Tarquin laughed. “The fact, my dear friend, that
you realize that truth makes me hopeful that one day you may join the ranks of the well dressed. For now your appearance is adequate.”

“Is it good enough?”

“There are few ladies who understand the sartorial arts as men can. They tend to be distracted by irrelevancies like good cheekbones, a charming smile, or a ready wit.”

Sebastian removed his spectacles, edged closer to the glass, and took a good look at his own face. He prodded his cheeks and stretched his lips into a ghastly grin. “None of which I have,” he said.

“You underestimate yourself. I believe you’ll do better without the glasses. Women like to see a man’s eyes so they can know if he’s sincere.”

“Do we want them to know?” Sebastian asked. In fact it was the last thing he wanted.

“Not necessarily. On the other hand, how can they tell? I think the whole eyes-are-windows-to-the-soul business quite overrated. But if it pleases ladies to believe it, who am I to argue?”

“I can’t see more than a few feet in front of me without my spectacles.”

“We’ll get you a quizzing glass. Lorgnettes are for dowagers and dowdies.”

Sebastian discovered there were some bounds he would not cross. “No,” he said. “I’m not going to look like an affected idiot with a quizzing glass. It’s bad enough having to attend parties, without doing it blind.”

“As you wish,” Tarquin said with a shrug. “I’ll take you to an ingenious little man in Soho who can make anything. We’ll see if he can rig you up more
elegant frames. Those things look like something my old nurse would wear.”

“I can take them off whenever a woman gets really close. That way I can see her, and she can look into my eyes and be deceived about the nature of my soul.”

“That’s the spirit, dear boy. It’s a rare woman who can resist the dedicated pursuit of a persistent lover.”

Sebastian stepped back from the mirror and surveyed his figure again. A light wrinkle in his sleeve caught his eye so he smoothed it out. He stretched his lips into the kind of bland, slightly supercilious smile often worn by his cousin Blakeney. Diana Fanshawe, like all women, valued the triviality of a man’s appearance more than his true worth. If that’s what she wanted, that’s what he would become: a fashionable fool without a useful thought in his head. And once she wanted him as he had once desired her, he would reject her and teach her the meaning of humiliation and betrayal.

Chapter 8

“G
ood Lord,” Sebastian muttered to Tarquin as they escaped from the avid speculation in the fine green eyes of their hostess, the Duchess of Lethbridge. “I feel as though I’ve been stripped to my drawers.”
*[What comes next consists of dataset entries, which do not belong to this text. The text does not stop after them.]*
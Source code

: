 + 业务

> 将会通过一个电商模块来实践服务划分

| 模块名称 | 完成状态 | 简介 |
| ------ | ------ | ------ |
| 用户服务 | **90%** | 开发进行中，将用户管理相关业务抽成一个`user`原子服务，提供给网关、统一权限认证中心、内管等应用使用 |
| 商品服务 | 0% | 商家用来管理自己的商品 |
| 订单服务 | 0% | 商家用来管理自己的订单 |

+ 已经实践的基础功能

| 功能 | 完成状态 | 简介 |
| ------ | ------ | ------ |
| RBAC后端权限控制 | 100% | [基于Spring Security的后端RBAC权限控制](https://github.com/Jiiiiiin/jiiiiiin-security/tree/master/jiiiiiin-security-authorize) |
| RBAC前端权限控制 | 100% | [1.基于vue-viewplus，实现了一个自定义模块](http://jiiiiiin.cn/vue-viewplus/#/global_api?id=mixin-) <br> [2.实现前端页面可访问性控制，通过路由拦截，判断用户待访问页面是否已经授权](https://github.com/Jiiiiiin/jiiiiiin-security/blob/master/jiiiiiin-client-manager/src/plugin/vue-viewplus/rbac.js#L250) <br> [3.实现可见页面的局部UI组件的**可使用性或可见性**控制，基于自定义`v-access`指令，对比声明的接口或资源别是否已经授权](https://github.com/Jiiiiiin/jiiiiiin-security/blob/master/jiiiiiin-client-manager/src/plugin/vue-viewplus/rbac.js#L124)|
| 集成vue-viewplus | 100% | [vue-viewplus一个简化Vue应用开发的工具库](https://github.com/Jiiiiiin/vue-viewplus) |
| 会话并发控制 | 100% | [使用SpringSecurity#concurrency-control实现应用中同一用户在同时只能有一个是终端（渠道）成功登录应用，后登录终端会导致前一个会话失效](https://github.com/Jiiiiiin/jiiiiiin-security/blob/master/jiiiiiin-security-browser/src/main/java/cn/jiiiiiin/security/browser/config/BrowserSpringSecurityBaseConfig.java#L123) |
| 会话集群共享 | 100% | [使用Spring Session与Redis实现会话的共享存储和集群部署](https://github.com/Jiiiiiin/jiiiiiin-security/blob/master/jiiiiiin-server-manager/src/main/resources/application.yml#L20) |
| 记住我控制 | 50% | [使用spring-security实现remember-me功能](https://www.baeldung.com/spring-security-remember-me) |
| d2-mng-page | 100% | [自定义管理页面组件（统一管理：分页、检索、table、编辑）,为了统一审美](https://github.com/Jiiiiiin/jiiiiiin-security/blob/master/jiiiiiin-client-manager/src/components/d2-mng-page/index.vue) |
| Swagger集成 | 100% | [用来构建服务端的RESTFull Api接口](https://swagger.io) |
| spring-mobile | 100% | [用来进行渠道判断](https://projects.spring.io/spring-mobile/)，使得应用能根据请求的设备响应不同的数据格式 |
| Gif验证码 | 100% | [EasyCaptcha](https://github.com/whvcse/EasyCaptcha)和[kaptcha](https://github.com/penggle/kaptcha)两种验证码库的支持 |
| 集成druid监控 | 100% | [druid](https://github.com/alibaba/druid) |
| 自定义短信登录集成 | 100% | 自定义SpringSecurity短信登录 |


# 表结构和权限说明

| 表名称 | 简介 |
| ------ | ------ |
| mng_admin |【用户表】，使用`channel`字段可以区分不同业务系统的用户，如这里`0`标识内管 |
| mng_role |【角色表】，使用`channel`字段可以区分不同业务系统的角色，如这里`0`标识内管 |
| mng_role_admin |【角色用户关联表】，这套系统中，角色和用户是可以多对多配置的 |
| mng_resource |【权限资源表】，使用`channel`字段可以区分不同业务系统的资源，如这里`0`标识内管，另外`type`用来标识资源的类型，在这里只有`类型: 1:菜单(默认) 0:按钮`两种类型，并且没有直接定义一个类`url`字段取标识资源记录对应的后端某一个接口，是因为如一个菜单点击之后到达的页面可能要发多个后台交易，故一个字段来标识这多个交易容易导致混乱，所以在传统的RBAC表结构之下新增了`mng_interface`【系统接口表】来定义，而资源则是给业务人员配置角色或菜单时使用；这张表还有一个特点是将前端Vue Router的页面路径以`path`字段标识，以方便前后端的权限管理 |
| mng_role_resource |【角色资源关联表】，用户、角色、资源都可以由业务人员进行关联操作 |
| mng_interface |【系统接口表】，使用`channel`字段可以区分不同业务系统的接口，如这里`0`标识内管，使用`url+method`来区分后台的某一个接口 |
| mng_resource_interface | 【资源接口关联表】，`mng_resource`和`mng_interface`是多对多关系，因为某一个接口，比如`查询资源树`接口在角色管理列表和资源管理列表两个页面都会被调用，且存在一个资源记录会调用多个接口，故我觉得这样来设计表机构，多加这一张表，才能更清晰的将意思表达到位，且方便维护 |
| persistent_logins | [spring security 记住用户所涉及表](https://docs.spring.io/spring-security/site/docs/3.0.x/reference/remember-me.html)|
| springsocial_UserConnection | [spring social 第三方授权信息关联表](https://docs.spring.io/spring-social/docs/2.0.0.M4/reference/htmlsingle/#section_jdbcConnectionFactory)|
“Many have,” his friend replied. “And further. Like you the duchess is a collector, but she prefers her objets d’art young and virile.”

“Has she ever collected
you?”

“I’ve stayed out of the lady’s cabinet of curiosities. I prefer a more exclusive environment.”

Sebastian glanced over his shoulder, half afraid of being pursued by this alarming noblewoman. “I think I should start with someone a little less demanding.”

“A wise decision. And don’t forget, if you find yourself at a loss, think of something amusing to say about the weather.”

Ten minutes later, abandoned to the mercies of a pair of dowagers who persisted in discussing every relation Sebastian possessed, including his mother, he remembered the admonition.

“I read recently,” he blurted, “that a storm in
Sunbury produced hailstones so large that the bird on a lady’s headdress was killed stone dead.”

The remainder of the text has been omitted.